PROBLEM: Nothing is needed except the lines below that run from the one with "Technologies Stack" through the one with "others to use the Services.", repeated exactly.

◆ ◆ ◆ ◆

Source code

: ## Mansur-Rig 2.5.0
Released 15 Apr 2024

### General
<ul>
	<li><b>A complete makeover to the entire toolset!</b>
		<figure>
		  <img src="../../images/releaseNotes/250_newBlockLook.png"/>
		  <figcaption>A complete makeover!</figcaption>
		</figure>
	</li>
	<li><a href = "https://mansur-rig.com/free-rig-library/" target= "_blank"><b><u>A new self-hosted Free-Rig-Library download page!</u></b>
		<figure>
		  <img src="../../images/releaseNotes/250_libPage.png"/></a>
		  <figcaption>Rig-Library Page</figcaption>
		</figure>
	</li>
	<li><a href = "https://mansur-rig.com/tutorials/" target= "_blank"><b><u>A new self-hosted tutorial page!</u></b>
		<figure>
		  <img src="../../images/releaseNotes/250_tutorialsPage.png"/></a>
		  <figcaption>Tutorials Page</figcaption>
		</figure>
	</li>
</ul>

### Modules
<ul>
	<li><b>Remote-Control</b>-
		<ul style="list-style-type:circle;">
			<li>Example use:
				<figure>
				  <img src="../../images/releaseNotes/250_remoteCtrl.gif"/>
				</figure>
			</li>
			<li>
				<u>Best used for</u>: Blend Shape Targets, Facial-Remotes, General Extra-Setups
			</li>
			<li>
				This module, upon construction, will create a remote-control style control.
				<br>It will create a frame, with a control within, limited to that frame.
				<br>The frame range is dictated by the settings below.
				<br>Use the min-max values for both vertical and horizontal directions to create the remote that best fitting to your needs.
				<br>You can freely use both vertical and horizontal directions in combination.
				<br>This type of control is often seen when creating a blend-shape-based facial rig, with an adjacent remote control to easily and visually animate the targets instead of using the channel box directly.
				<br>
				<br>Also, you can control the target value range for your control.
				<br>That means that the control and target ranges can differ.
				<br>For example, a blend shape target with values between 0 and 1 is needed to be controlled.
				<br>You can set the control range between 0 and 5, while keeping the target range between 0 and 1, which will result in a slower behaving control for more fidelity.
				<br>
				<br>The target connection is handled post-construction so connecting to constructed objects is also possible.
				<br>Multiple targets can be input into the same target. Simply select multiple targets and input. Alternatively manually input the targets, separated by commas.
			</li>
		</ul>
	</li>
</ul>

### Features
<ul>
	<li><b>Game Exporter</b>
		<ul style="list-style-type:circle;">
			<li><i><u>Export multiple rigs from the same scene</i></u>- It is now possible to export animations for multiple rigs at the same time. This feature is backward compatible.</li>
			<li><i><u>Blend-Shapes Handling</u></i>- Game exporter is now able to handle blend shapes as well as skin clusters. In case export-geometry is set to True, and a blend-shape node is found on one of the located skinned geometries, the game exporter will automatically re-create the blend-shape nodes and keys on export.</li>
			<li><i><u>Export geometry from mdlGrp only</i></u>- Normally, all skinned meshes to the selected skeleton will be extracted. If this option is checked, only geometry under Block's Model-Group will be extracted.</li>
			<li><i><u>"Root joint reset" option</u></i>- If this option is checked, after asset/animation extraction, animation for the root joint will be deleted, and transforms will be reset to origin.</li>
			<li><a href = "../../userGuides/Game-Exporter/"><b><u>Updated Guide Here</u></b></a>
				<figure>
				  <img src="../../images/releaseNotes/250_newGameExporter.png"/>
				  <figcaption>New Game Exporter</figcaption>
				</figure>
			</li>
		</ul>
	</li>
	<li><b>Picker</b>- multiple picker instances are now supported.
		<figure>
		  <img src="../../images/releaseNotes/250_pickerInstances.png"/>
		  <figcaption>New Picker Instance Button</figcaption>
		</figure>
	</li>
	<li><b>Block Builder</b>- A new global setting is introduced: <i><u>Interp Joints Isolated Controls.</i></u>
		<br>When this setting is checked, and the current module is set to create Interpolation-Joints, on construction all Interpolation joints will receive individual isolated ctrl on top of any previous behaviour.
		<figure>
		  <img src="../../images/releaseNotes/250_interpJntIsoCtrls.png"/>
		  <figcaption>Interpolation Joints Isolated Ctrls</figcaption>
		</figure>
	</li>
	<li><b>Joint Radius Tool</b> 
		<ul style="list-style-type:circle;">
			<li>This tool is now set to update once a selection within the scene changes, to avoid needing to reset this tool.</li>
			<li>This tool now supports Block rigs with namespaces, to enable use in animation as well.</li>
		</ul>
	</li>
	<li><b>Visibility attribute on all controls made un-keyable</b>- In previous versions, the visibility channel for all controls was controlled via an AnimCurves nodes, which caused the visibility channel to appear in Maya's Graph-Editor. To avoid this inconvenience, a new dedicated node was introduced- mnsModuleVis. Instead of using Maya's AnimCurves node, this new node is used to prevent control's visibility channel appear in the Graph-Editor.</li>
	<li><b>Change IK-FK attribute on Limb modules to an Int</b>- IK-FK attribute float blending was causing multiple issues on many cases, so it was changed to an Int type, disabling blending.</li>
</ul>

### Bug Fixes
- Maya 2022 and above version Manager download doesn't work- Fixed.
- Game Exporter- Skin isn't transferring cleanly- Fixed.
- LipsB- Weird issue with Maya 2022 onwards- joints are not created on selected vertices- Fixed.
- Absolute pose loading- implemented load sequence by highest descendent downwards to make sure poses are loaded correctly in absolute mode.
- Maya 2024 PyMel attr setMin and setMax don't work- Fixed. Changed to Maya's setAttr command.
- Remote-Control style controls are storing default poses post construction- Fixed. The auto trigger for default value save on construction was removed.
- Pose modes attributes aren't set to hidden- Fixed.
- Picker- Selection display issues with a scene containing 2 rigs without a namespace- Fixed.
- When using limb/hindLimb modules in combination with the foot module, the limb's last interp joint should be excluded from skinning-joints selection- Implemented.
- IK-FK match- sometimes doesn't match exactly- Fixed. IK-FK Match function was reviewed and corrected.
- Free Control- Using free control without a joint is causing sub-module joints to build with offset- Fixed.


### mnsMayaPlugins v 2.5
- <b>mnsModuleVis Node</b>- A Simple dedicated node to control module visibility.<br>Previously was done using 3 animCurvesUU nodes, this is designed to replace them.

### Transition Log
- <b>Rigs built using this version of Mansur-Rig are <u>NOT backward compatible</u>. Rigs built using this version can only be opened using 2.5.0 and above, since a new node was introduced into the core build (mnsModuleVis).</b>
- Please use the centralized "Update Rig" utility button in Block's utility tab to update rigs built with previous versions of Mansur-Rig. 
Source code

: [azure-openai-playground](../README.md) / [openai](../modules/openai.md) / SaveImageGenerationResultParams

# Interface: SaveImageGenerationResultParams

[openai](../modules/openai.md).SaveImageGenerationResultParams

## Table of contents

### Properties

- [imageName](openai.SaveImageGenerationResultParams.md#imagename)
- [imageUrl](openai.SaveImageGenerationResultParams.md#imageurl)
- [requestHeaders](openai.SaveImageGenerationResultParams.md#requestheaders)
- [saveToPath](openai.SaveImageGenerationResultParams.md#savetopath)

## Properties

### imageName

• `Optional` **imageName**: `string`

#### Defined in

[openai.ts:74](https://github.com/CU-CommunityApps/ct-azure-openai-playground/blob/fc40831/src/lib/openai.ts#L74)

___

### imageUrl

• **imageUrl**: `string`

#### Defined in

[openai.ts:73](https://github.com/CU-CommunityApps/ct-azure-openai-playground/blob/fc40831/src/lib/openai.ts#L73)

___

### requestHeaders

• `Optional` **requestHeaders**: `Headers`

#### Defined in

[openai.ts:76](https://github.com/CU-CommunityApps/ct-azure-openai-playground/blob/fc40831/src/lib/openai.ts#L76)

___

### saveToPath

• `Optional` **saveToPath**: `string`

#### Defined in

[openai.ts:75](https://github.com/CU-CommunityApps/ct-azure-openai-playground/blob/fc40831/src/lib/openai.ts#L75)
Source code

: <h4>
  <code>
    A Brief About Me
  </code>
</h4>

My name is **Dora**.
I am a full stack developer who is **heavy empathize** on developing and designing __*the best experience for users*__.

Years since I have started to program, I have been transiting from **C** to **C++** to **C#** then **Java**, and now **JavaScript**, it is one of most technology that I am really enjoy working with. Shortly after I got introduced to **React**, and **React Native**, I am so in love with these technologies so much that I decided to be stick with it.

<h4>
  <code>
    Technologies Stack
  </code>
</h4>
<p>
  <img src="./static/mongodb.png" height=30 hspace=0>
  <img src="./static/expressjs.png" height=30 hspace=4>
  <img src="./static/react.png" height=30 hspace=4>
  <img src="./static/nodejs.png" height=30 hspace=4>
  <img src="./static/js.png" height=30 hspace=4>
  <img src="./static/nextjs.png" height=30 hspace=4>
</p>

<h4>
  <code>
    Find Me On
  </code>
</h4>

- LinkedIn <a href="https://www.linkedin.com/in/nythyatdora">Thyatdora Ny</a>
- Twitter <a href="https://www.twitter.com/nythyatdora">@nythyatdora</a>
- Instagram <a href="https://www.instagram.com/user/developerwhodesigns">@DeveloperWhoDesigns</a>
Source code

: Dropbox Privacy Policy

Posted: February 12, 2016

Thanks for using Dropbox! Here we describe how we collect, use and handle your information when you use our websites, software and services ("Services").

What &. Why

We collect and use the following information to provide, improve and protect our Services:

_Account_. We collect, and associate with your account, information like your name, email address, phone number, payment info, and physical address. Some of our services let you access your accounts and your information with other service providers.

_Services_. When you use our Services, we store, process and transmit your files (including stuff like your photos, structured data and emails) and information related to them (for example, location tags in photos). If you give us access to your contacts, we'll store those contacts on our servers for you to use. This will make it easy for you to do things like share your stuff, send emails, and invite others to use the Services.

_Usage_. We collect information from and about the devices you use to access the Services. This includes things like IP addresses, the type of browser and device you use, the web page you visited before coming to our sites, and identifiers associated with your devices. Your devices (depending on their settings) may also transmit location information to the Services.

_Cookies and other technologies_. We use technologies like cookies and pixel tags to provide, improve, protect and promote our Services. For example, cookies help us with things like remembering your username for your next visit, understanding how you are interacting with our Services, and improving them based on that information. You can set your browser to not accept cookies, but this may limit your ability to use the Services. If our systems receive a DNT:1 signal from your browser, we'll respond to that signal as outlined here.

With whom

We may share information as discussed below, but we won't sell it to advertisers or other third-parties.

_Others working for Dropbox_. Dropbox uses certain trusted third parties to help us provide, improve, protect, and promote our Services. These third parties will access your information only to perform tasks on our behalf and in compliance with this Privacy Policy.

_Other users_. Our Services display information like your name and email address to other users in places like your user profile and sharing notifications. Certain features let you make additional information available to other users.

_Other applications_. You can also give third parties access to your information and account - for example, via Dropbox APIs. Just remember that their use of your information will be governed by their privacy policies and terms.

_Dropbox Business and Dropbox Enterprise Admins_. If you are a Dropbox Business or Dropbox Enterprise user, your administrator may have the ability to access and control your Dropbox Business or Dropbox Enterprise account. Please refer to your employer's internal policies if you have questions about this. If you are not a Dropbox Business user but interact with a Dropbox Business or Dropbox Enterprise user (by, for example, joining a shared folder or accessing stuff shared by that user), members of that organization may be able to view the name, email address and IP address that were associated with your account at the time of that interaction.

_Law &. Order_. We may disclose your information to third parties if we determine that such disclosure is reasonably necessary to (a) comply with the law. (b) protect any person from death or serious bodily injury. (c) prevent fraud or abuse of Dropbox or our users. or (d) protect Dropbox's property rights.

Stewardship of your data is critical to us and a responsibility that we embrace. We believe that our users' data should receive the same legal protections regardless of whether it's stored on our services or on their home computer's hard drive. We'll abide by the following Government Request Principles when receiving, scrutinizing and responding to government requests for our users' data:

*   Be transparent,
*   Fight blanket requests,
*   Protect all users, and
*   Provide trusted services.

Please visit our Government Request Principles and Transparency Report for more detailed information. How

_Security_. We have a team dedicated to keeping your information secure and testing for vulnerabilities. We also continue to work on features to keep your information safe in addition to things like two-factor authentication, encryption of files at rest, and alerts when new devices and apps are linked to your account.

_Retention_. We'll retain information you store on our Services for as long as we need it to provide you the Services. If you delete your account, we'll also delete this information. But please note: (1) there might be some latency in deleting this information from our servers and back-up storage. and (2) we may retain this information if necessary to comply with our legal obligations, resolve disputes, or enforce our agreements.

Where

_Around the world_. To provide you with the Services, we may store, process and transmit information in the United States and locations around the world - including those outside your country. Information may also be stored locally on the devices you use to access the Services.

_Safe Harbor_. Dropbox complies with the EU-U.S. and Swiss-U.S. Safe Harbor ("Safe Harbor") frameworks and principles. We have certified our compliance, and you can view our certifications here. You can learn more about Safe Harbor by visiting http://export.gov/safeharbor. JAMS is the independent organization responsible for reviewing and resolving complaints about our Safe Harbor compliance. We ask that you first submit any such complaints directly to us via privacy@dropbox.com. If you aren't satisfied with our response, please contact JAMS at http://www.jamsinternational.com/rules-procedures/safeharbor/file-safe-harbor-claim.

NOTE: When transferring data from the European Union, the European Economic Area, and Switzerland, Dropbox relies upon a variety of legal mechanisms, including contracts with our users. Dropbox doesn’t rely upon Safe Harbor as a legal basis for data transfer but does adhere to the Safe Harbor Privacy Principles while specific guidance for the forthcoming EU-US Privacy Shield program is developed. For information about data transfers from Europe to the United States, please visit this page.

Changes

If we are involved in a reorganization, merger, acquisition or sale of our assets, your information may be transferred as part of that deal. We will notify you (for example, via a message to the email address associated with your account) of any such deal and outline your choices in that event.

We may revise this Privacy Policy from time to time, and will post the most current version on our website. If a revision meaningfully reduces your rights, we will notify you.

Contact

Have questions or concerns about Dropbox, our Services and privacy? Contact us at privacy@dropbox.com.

◆ ◆ ◆ ◆

SOLUTION FOR THIS TASK:
    Technologies Stack
  </code>
</h4>
<p>
  <img src="./static/mongodb.png" height=30 hspace=0>
  <img src="./static/expressjs.png" height=30 hspace=4>
  <img src="./static/react.png" height=30 hspace=4>
  <img src="./static/nodejs.png" height=30 hspace=4>
  <img src="./static/js.png" height=30 hspace=4>
  <img src="./static/nextjs.png" height=30 hspace=4>
</p>

<h4>
  <code>
    Find Me On
  </code>
</h4>

- LinkedIn <a href="https://www.linkedin.com/in/nythyatdora">Thyatdora Ny</a>
- Twitter <a href="https://www.twitter.com/nythyatdora">@nythyatdora</a>
- Instagram <a href="https://www.instagram.com/user/developerwhodesigns">@DeveloperWhoDesigns</a>
Source code

: Dropbox Privacy Policy

Posted: February 12, 2016

Thanks for using Dropbox! Here we describe how we collect, use and handle your information when you use our websites, software and services ("Services").

What &. Why

We collect and use the following information to provide, improve and protect our Services:

_Account_. We collect, and associate with your account, information like your name, email address, phone number, payment info, and physical address. Some of our services let you access your accounts and your information with other service providers.

_Services_. When you use our Services, we store, process and transmit your files (including stuff like your photos, structured data and emails) and information related to them (for example, location tags in photos). If you give us access to your contacts, we'll store those contacts on our servers for you to use. This will make it easy for you to do things like share your stuff, send emails, and invite others to use the Services.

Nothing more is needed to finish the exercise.